TASK DESCRIPTION: Transcribe the entries exactly as they stand below, passing over any picture.

Saved entries:
>>>>
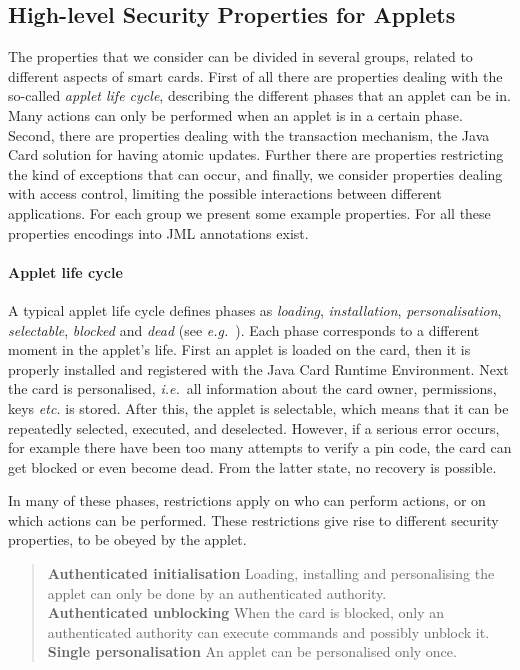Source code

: \subsection{High-level Security Properties for Applets}
\label{SecHighLevelSecProp}

The properties that we consider can be divided in several groups,
related to different aspects of smart cards. First of all there are
properties dealing with the so-called \emph{applet life cycle},
describing the different phases that an applet can be in. Many actions
can only be performed when an applet is in a certain phase. Second,
there are properties dealing with the transaction mechanism, the Java
Card solution for having atomic updates. Further there are properties
restricting the kind of exceptions that can occur, and finally, we
consider properties dealing with access control, limiting the possible
interactions between different applications. For each group we present
some example properties. For all these properties encodings into JML
annotations exist.

\paragraph {Applet life cycle}

A typical applet life cycle defines phases as {\it loading},
{\it installation}, {\it personalisation}, {\it selectable},
{\it blocked} and {\it dead}
(see \emph{e.g.}~\/\cite{MarletLM01}).  Each phase corresponds to a
different moment in the applet's life. First an applet is loaded on
the card, then it is properly installed and registered with the Java
Card Runtime Environment. Next the card is personalised,
\emph{i.e.}~all information about the card owner, permissions, keys
\emph{etc.} is stored. After this, the applet is selectable, which means
that it can be repeatedly selected, executed, and deselected. However,
if a serious error occurs, for example there
have been too many attempts to verify a pin code, the card can get
blocked or even become dead. From the latter state, no recovery is
possible.

In many of these phases, restrictions apply on who can perform
actions, or on which actions can be performed. These restrictions give
rise to different security properties, to be obeyed by the applet.

\begin{quote}
\textbf{Authenticated initialisation} Loading, installing and 
personalising the applet can only be done by an authenticated
authority.\smallskip\\
\textbf{Authenticated unblocking} When the card is blocked,
only an authenticated authority can execute commands and possibly
unblock it.\smallskip\\
\textbf{Single personalisation} An applet can be
personalised only once.
\end{quote}


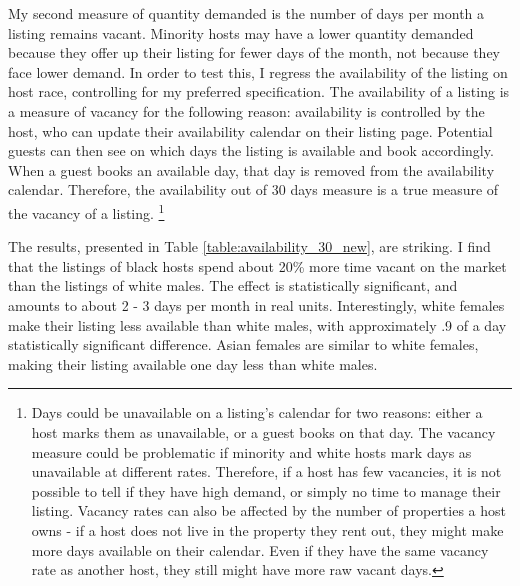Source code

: 
My second measure of quantity demanded is the number of days per month a listing remains vacant. Minority hosts may have a lower quantity demanded because they offer up their listing for fewer days of the month, not because they face lower demand. In order to test this, I regress the availability of the listing on host race, controlling for my preferred specification. The availability of a listing is a measure of vacancy for the following reason: availability is controlled by the host, who can update their availability calendar on their listing page. Potential guests can then see on which days the listing is available and book accordingly. When a guest books an available day, that day is removed from the availability calendar. Therefore, the availability out of 30 days measure is a true measure of the vacancy of a listing.%
	\footnote{Days could be unavailable on a listing's calendar for two reasons: either a host marks them as unavailable, or a guest books on that day. The vacancy measure could be problematic if minority and white hosts mark days as unavailable at different rates. Therefore, if a host has few vacancies, it is not possible to tell if they have high demand, or simply no time to manage their listing. Vacancy rates can also be affected by the number of properties a host owns - if a host does not live in the property they rent out, they might make more days available on their calendar. Even if they have the same vacancy rate as another host, they still might have more raw vacant days.}

The results, presented in Table \ref{table:availability_30_new}, are striking. I find that the listings of black hosts spend about 20\% more time vacant on the market than the listings of white males. The effect is statistically significant, and amounts to about 2 - 3 days per month in real units. Interestingly, white females make their listing less available than white males, with approximately .9 of a day statistically significant difference. Asian females are similar to white females, making their listing available one day less than white males. 

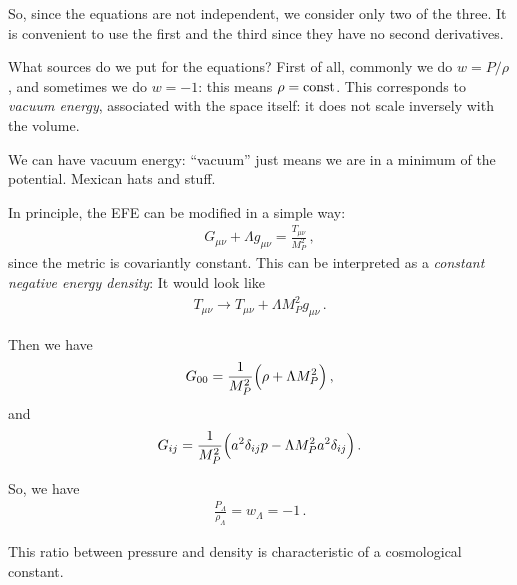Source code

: \documentclass[main.tex]{subfiles}
\begin{document}
So, since the equations are not independent, we consider  only two of the three. It is convenient to use the first and the third since they have no second derivatives.  

What sources do we put for the equations? First of all, commonly we do \(w = P / \rho \), and sometimes we do \(w = -1\): this means \(\rho = \text{const}\). 
This corresponds to \emph{vacuum energy}, associated with the space itself: it does not scale inversely with the volume. 

We can have vacuum energy: ``vacuum'' just means we are in a minimum of the potential. Mexican hats and stuff. 

In principle, the EFE can be modified in a simple way: 
%
\begin{align}
  G_{\mu \nu } + \Lambda g_{\mu  \nu } = \frac{T_{\mu \nu }}{M_P^2}
\,,
\end{align}
%
since the metric is covariantly constant. This can be interpreted as a \emph{constant negative energy density}: It would look like 
%
\begin{align}
  T_{\mu \nu } \rightarrow T_{\mu \nu } + \Lambda M_P^2 g_{\mu \nu }
\,.
\end{align}

Then we have 
%
\begin{align}
  G_{00} = \frac{1}{M_P^2} \qty(\rho + \Lambda M_P^2)
\,,
\end{align}
%
and 
%
\begin{align}
  G_{ij} = \frac{1}{M_P^2} \qty(a^2 \delta_{ij} p - \Lambda M_P^2a^2 \delta_{ij})
\,.
\end{align}

So, we have 
%
\begin{align}
  \frac{P_{\Lambda }}{\rho_{\Lambda }} = w_{\Lambda } = -1
\,.
\end{align}

This ratio between pressure and density is characteristic of a cosmological constant. 
\end{document}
<<<<
OUTPUT FOR THIS TASK:
Source code

: \subsection{High-level Security Properties for Applets}
\label{SecHighLevelSecProp}

The properties that we consider can be divided in several groups,
related to different aspects of smart cards. First of all there are
properties dealing with the so-called \emph{applet life cycle},
describing the different phases that an applet can be in. Many actions
can only be performed when an applet is in a certain phase. Second,
there are properties dealing with the transaction mechanism, the Java
Card solution for having atomic updates. Further there are properties
restricting the kind of exceptions that can occur, and finally, we
consider properties dealing with access control, limiting the possible
interactions between different applications. For each group we present
some example properties. For all these properties encodings into JML
annotations exist.

\paragraph {Applet life cycle}

A typical applet life cycle defines phases as {\it loading},
{\it installation}, {\it personalisation}, {\it selectable},
{\it blocked} and {\it dead}
(see \emph{e.g.}~\/\cite{MarletLM01}).  Each phase corresponds to a
different moment in the applet's life. First an applet is loaded on
the card, then it is properly installed and registered with the Java
Card Runtime Environment. Next the card is personalised,
\emph{i.e.}~all information about the card owner, permissions, keys
\emph{etc.} is stored. After this, the applet is selectable, which means
that it can be repeatedly selected, executed, and deselected. However,
if a serious error occurs, for example there
have been too many attempts to verify a pin code, the card can get
blocked or even become dead. From the latter state, no recovery is
possible.

In many of these phases, restrictions apply on who can perform
actions, or on which actions can be performed. These restrictions give
rise to different security properties, to be obeyed by the applet.

\begin{quote}
\textbf{Authenticated initialisation} Loading, installing and 
personalising the applet can only be done by an authenticated
authority.\smallskip\\
\textbf{Authenticated unblocking} When the card is blocked,
only an authenticated authority can execute commands and possibly
unblock it.\smallskip\\
\textbf{Single personalisation} An applet can be
personalised only once.
\end{quote}


Source code

: 
My second measure of quantity demanded is the number of days per month a listing remains vacant. Minority hosts may have a lower quantity demanded because they offer up their listing for fewer days of the month, not because they face lower demand. In order to test this, I regress the availability of the listing on host race, controlling for my preferred specification. The availability of a listing is a measure of vacancy for the following reason: availability is controlled by the host, who can update their availability calendar on their listing page. Potential guests can then see on which days the listing is available and book accordingly. When a guest books an available day, that day is removed from the availability calendar. Therefore, the availability out of 30 days measure is a true measure of the vacancy of a listing.%
	\footnote{Days could be unavailable on a listing's calendar for two reasons: either a host marks them as unavailable, or a guest books on that day. The vacancy measure could be problematic if minority and white hosts mark days as unavailable at different rates. Therefore, if a host has few vacancies, it is not possible to tell if they have high demand, or simply no time to manage their listing. Vacancy rates can also be affected by the number of properties a host owns - if a host does not live in the property they rent out, they might make more days available on their calendar. Even if they have the same vacancy rate as another host, they still might have more raw vacant days.}

The results, presented in Table \ref{table:availability_30_new}, are striking. I find that the listings of black hosts spend about 20\% more time vacant on the market than the listings of white males. The effect is statistically significant, and amounts to about 2 - 3 days per month in real units. Interestingly, white females make their listing less available than white males, with approximately .9 of a day statistically significant difference. Asian females are similar to white females, making their listing available one day less than white males. 

Source code

: \documentclass[main.tex]{subfiles}
\begin{document}
So, since the equations are not independent, we consider  only two of the three. It is convenient to use the first and the third since they have no second derivatives.  

What sources do we put for the equations? First of all, commonly we do \(w = P / \rho \), and sometimes we do \(w = -1\): this means \(\rho = \text{const}\). 
This corresponds to \emph{vacuum energy}, associated with the space itself: it does not scale inversely with the volume. 

We can have vacuum energy: ``vacuum'' just means we are in a minimum of the potential. Mexican hats and stuff. 

In principle, the EFE can be modified in a simple way: 
%
\begin{align}
  G_{\mu \nu } + \Lambda g_{\mu  \nu } = \frac{T_{\mu \nu }}{M_P^2}
\,,
\end{align}
%
since the metric is covariantly constant. This can be interpreted as a \emph{constant negative energy density}: It would look like 
%
\begin{align}
  T_{\mu \nu } \rightarrow T_{\mu \nu } + \Lambda M_P^2 g_{\mu \nu }
\,.
\end{align}

Then we have 
%
\begin{align}
  G_{00} = \frac{1}{M_P^2} \qty(\rho + \Lambda M_P^2)
\,,
\end{align}
%
and 
%
\begin{align}
  G_{ij} = \frac{1}{M_P^2} \qty(a^2 \delta_{ij} p - \Lambda M_P^2a^2 \delta_{ij})
\,.
\end{align}

So, we have 
%
\begin{align}
  \frac{P_{\Lambda }}{\rho_{\Lambda }} = w_{\Lambda } = -1
\,.
\end{align}

This ratio between pressure and density is characteristic of a cosmological constant. 
\end{document}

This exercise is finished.